Hi Travis, This is PowerVM cluster and it was a fresh deployment done for the feature testing. Malay was able to see the same error in his environment when he created a storagecluster with failure domain as host
Can we connect to your cluster? Digging through the must-gather I'm not finding any other meaningful clues.
This cluster is on PowerVm. I am not sure if you are able to connect to this. you can try with the cluster details shared earlier over chat.
Hi , We have tried to create another new cluster on PowerVS. and after patching to enable Non-Resilient pools, the storage cluster is stuck in progressing stage. you can access the cluster as well. https://console-openshift-console.apps.rdr-odf412.ibm.com will share the credentials over IM.
Moving back to 4.12 as a potential blocker, otherwise the replica 1 feature is not working.

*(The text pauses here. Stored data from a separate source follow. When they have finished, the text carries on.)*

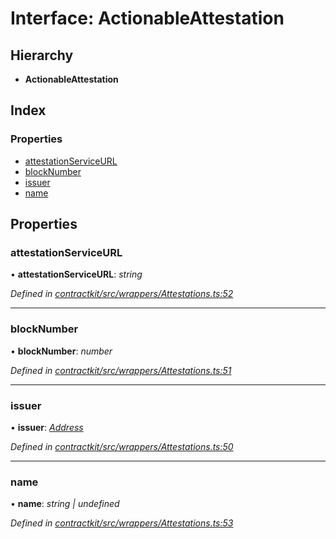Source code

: # Interface: ActionableAttestation

## Hierarchy

* **ActionableAttestation**

## Index

### Properties

* [attestationServiceURL](_wrappers_attestations_.actionableattestation.md#attestationserviceurl)
* [blockNumber](_wrappers_attestations_.actionableattestation.md#blocknumber)
* [issuer](_wrappers_attestations_.actionableattestation.md#issuer)
* [name](_wrappers_attestations_.actionableattestation.md#name)

## Properties

###  attestationServiceURL

• **attestationServiceURL**: *string*

*Defined in [contractkit/src/wrappers/Attestations.ts:52](https://github.com/celo-org/celo-monorepo/blob/master/packages/contractkit/src/wrappers/Attestations.ts#L52)*

___

###  blockNumber

• **blockNumber**: *number*

*Defined in [contractkit/src/wrappers/Attestations.ts:51](https://github.com/celo-org/celo-monorepo/blob/master/packages/contractkit/src/wrappers/Attestations.ts#L51)*

___

###  issuer

• **issuer**: *[Address](../modules/_base_.md#address)*

*Defined in [contractkit/src/wrappers/Attestations.ts:50](https://github.com/celo-org/celo-monorepo/blob/master/packages/contractkit/src/wrappers/Attestations.ts#L50)*

___

###  name

• **name**: *string | undefined*

*Defined in [contractkit/src/wrappers/Attestations.ts:53](https://github.com/celo-org/celo-monorepo/blob/master/packages/contractkit/src/wrappers/Attestations.ts#L53)*
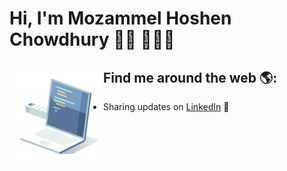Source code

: # Hi, I'm Mozammel Hoshen Chowdhury 👋🏾 👩🏾‍💻


## Find me around the web 🌎: <a href="https://github.com/nobaab/nobaab/"><img align="left" width="150" height="150" src="https://github.com/nobaab/nobaab/blob/main/10_coding_dribbble.gif?raw=true"></a>

  - Sharing updates on <a href="https://www.linkedin.com/in/nobaab/">LinkedIn</a> 💼
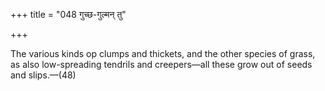 +++
title = "048 गुच्छ-गुल्मन् तु"

+++

The various kinds op clumps and thickets, and the other species of grass, as also low-spreading tendrils and creepers—all these grow out of seeds and slips.—(48)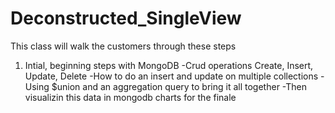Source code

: # Deconstructed_SingleView

This class will walk the customers through these steps

1. Intial, beginning steps with MongoDB
-Crud operations Create, Insert, Update, Delete
-How to do an insert and update on multiple collections
-Using $union and an aggregation query to bring it all together
-Then visualizin this data in mongodb charts for the finale
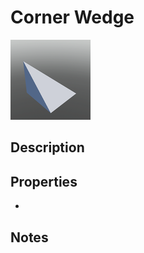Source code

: # Corner Wedge

![Corner Wedge](../Cropped_Blocks/Building_Blocks/Corner_Wedge.png)

## Description
<!-- Write a description for this block -->

## Properties
- <!-- List block properties here -->

## Notes
<!-- Any extra notes -->
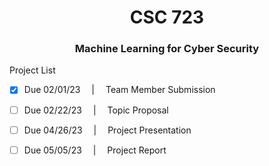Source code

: <h1 align="center">CSC 723</h1>
<h3 align="center">Machine Learning for Cyber Security</h3>

Project List

- [X] Due 02/01/23 &emsp;|&emsp; Team Member Submission

- [ ]  Due 02/22/23 &emsp;|&emsp; Topic Proposal

- [ ]  Due 04/26/23 &emsp;|&emsp; Project Presentation

- [ ]  Due 05/05/23 &emsp;|&emsp; Project Report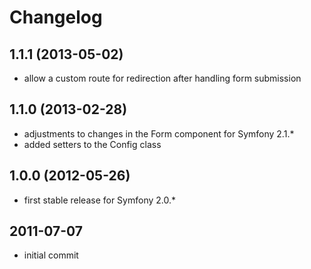 # Changelog

## 1.1.1 (2013-05-02)

* allow a custom route for redirection after handling form submission

## 1.1.0 (2013-02-28)

* adjustments to changes in the Form component for Symfony 2.1.*
* added setters to the Config class

## 1.0.0 (2012-05-26)

* first stable release for Symfony 2.0.*

## 2011-07-07

* initial commit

In the operator log, I see that the cluster and OSDs were originally created without the replica 1 feature enabled: 2022-11-08T12:11:31.566267784Z 2022-11-08 12:11:31.566181 I | op-osd: OSD orchestration status for PVC ocs-deviceset-localblock-0-data-1wkjdp is "completed" 2022-11-08T12:11:31.566267784Z 2022-11-08 12:11:31.566229 I | op-osd: creating OSD 1 on PVC "ocs-deviceset-localblock-0-data-1wkjdp" 2022-11-08T12:11:31.566378182Z 2022-11-08 12:11:31.566256 I | op-osd: OSD will have its main bluestore block on "ocs-deviceset-localblock-0-data-1wkjdp" 2022-11-08T12:11:32.370803330Z 2022-11-08 12:11:32.370703 I | op-osd: OSD orchestration status for PVC ocs-deviceset-localblock-0-data-07qcxj is "completed" 2022-11-08T12:11:32.370803330Z 2022-11-08 12:11:32.370768 I | op-osd: creating OSD 0 on PVC "ocs-deviceset-localblock-0-data-07qcxj" 2022-11-08T12:11:32.370930142Z 2022-11-08 12:11:32.370801 I | op-osd: OSD will have its main bluestore block on "ocs-deviceset-localblock-0-data-07qcxj" 2022-11-08T12:11:33.637998416Z 2022-11-08 12:11:33.637944 I | op-osd: OSD orchestration status for PVC ocs-deviceset-localblock-0-data-2crrhx is "completed" 2022-11-08T12:11:33.637998416Z 2022-11-08 12:11:33.637974 I | op-osd: creating OSD 2 on PVC "ocs-deviceset-localblock-0-data-2crrhx" 2022-11-08T12:11:33.638088923Z 2022-11-08 12:11:33.637991 I | op-osd: OSD will have its main bluestore block on "ocs-deviceset-localblock-0-data-2crrhx" Then 20 minutes later, the cephcluster CR was updated with the replica 1 storageClassDeviceSets: 2022-11-08T12:30:31.547876784Z 2022-11-08 12:30:31.547778 I | ceph-cluster-controller: CR has changed for "ocs-storagecluster-cephcluster". diff= v1.ClusterSpec{ While I would like to get this cluster update scenario working, please just create the replica 1 configuration from the start to see if that will get a working cluster. Later we can try the scenario of updating an existing cluster to add replica 1 OSDs.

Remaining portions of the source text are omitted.